Aim of the task — Scan the data for "steps" and copy each matching line.

** Source data follows **

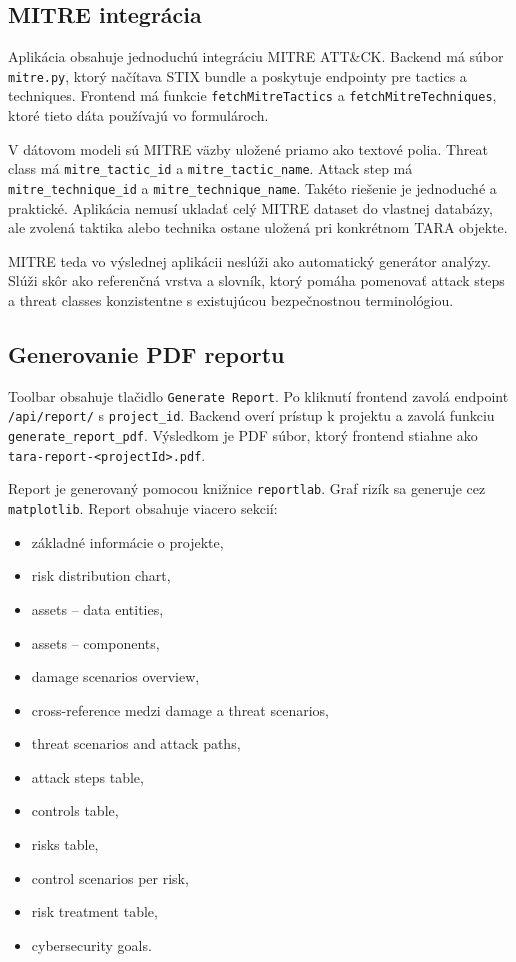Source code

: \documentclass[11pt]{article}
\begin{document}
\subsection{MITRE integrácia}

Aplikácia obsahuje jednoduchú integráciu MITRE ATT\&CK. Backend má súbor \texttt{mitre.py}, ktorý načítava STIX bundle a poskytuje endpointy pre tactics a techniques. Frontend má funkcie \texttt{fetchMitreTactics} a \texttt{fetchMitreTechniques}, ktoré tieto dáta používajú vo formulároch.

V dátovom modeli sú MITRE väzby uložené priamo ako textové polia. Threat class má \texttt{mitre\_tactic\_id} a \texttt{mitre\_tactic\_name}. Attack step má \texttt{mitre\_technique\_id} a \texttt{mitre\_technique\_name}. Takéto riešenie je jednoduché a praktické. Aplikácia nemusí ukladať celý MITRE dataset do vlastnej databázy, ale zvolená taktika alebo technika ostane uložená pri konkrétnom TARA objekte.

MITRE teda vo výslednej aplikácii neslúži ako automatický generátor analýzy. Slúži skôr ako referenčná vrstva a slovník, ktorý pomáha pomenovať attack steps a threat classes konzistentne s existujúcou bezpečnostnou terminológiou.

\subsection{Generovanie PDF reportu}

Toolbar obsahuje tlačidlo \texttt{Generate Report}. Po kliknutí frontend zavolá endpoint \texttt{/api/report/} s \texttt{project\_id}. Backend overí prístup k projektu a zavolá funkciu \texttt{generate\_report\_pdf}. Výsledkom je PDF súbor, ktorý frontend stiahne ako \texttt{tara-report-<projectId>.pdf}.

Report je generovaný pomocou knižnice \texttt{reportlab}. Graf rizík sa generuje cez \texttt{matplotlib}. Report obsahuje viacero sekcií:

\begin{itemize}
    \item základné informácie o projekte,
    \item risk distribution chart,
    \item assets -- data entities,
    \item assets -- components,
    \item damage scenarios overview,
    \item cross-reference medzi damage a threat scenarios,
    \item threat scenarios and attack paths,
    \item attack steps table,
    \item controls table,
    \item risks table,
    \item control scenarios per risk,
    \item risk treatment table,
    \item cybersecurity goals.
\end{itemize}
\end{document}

** End of Source data **

Response to the task —
MITRE teda vo výslednej aplikácii neslúži ako automatický generátor analýzy. Slúži skôr ako referenčná vrstva a slovník, ktorý pomáha pomenovať attack steps a threat classes konzistentne s existujúcou bezpečnostnou terminológiou.
    \item attack steps table,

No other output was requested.